James Blake, Liquid Room, Edinburgh
Thursday 01 September 2011
A little under an hour has passed, and James Blake has arrived at the end of his show, bar one last, luscious, understated reading of "The Wilhelm Scream". "I actually haven't got much music, I don't know if you've noticed," laughs the singer and electronic composer to cheers from the crowd. Possibly they haven't noticed, because what had gone before was a rich, evocative and often ground-breaking core of work, which sums up this most deservedly fêted (and, indeed, Mercury-nominated) young artist.
Bringing a drummer and a guitarist with him, Blake provides that most seemingly simple of sounds, the blindingly obvious and the previously unheard of all rolled into one package. Here, "Unluck" is a delicately primal opener, a wash of sparse, clicking drums and Blake's unearthly vocodered vocal. This dehumanising voice synthesiser is an instrument Blake makes an unlikely feature of, its odd, mellifluous tremble adding to the sense of dystopian disconnection in the music.
His own unaltered singing voice might be warmer and more human, but there's still a lonely, late-night sadness to it, as evidenced by the fragility of piano ballad "Give Me My Month", Blake's vocal intonation reminiscent of Antony Hegarty. "Tep and the Logic", a sparse sci-fi soundtrack with a reedy hummed vocal, introduces that other familiar trope of Blake's work, the deep dubstep bass grind that seems so at odds with the tender voice. It returns to a lesser extent in the funeral beat of "I Never Learnt to Share" and the glistening synthesised dub of "Lindisfarne", and soothes like a warm massage during Blake's "semi-slow jam" "To Care (Like You)".

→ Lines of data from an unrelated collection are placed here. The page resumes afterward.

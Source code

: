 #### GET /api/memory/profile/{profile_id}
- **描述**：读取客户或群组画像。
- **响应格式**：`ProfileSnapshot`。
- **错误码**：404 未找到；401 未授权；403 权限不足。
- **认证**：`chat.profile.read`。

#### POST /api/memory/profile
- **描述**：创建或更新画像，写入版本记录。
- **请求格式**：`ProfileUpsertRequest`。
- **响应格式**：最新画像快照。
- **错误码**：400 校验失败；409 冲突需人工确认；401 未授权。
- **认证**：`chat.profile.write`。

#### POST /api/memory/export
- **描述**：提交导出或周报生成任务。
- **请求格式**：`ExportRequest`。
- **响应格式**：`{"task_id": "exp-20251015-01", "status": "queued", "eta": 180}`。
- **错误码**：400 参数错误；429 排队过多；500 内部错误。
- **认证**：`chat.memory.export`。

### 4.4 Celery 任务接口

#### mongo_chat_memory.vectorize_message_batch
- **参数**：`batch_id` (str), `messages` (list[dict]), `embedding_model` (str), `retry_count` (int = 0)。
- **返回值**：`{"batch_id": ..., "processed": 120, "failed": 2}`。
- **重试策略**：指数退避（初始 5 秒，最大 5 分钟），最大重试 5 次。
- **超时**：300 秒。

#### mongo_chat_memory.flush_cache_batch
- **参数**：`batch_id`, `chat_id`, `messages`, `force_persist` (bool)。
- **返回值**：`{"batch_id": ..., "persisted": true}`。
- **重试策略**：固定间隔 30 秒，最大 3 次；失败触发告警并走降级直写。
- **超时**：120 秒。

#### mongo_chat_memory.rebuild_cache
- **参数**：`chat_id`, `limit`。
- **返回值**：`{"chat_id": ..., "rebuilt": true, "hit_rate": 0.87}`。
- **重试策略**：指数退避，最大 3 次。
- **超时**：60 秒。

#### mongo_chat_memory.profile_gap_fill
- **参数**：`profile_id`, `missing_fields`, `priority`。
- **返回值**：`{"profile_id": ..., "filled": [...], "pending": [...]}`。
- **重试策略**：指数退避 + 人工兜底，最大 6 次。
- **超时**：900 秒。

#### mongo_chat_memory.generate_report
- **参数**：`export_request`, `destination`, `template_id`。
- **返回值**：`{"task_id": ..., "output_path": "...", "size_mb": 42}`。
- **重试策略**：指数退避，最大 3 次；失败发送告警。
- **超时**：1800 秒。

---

The early single "CMYK", recently restored to his set, comes to bounce to a samba-styled beat before it's through, and there are not just heavy overtones of dubstep in the more familiar closing trio of "Limit to Your Love", "Klavierwerke" and "The Wilhelm Scream", but also flashes of drum'n'bass and old-fashioned chilled-out house. This music is all about the voice and the bassline on first listen, but there's so much more going on just beneath the surface, at odds with the image of the tall and gangly man barely out of his teens who stands at the end to nervously tell us: "Thank you, this has been a great night." He does, we discover in the encore, have a new song after all – the simplest, starkest piano ballad of all, in which he insists "we can hope for heartbreak". It fits the template of a new and original sound of which Blake is a lone pioneer.